Preferential mortgage programs in the primary market contributed to a boom in investment demand for new buildings in 2020-2021, and now these apartments are gradually entering the market. But some owners have postponed the sale until prices stabilize in the secondary market, says Daria Khlystova. Demand for rental apartments in new buildings, despite the growing supply, is limited. According to Cyan.Analytics, new houses form about 5% of tenant requests. One of the reasons is the high declared prices. A one-room apartment in a building rented in Moscow since 2020 costs an average of 49.5 thousand rubles. per month, in the object of 2015-2019 – 42 thousand rubles. per month, says Alexei Popov, head of Cyan.Analytics.

The overstocking of the Moscow rental market was influenced not only by investors. Ms. Khlystova also draws attention to the decline in migration inflow. An important factor, according to Elena Kulikova, director of the rental department at Intermark Real Estate, was also the departure of some of the owners and potential tenants abroad. In the high-end segment, rising supply has already led to a noticeable increase in turnaround times as potential tenants scour many options and haggle, she says. The decline in demand was also due to the state of uncertainty, any decisions on transactions related to real estate were postponed, adds NF Group partner Andrey Solovyov.

According to Avito Nedvizhimost, despite the high level of prices for rental housing, Moscow today is the leader in terms of their decline among the largest cities. Over the year, the cost of the average lot in the capital decreased by 21.4%, to 55 thousand rubles. per month. In “Cyan.Analytics” they note a decrease in the cost of “odnushki” for the year by 15%, to 43.5 thousand rubles. In the high-budget segment, the declared prices, according to NF Group, decreased by 10%, in addition, the owners are often ready to discuss a discount of 5-20%.

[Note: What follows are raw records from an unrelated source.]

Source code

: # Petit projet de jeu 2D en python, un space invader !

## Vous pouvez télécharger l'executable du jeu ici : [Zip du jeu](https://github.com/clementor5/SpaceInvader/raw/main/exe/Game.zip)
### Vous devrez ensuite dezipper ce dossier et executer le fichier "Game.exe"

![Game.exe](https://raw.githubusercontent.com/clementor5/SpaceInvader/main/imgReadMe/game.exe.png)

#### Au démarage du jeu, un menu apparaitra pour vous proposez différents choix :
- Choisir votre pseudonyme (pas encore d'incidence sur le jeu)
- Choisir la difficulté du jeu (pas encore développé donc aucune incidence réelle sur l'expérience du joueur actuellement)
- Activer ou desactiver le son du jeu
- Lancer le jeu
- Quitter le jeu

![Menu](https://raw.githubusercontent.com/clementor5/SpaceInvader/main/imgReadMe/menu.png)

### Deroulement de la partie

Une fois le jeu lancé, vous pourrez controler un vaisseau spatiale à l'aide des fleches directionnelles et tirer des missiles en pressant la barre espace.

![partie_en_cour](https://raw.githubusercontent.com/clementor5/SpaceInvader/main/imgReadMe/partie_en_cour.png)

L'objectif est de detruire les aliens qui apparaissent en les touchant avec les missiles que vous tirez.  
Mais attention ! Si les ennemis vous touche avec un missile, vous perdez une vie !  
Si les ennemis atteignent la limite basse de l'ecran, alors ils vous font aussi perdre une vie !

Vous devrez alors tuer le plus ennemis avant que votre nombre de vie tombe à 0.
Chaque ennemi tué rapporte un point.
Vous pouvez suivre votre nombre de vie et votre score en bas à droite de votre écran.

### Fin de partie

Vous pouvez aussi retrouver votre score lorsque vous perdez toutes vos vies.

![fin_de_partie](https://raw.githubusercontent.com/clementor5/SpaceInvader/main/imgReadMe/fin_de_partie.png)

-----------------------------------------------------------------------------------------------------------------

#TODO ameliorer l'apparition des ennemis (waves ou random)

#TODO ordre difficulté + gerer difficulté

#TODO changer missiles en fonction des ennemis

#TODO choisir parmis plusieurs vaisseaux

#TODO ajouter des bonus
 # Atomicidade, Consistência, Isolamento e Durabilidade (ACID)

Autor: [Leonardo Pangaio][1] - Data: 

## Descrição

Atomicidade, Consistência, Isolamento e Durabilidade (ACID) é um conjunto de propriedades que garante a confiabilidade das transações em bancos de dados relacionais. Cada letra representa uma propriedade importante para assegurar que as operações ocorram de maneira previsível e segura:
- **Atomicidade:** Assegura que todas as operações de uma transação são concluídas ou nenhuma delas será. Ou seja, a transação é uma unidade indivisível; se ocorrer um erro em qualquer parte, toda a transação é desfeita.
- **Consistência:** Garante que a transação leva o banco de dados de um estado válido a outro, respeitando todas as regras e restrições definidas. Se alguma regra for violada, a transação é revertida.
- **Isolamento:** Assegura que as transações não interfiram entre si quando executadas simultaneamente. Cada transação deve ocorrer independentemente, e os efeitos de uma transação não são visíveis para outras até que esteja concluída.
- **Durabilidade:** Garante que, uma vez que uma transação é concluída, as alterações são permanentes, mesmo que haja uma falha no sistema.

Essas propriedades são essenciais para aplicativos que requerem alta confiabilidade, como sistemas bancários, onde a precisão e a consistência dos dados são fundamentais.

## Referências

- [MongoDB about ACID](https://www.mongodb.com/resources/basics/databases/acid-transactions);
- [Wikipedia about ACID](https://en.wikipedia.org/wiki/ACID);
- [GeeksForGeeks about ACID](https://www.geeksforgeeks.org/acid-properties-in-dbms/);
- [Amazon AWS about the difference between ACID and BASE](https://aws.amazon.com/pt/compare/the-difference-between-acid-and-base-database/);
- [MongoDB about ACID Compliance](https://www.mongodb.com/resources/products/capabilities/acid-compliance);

Alexey Popov is waiting for a further increase in the rental exposure in Moscow, recalling that in 2021-2022 a record amount of real estate was commissioned in the city – 6-7 million square meters. m, against 4-4.5 million square meters. m in 2019-2020. Even if commissioning volumes are lower in 2023, the number of lots in “new” housing already built will be higher than in previous years, he points out. Elena Kulikova adds that a further increase in supply in new homes in the high-budget segment will have a negative impact on demand in objects with a higher degree of depreciation.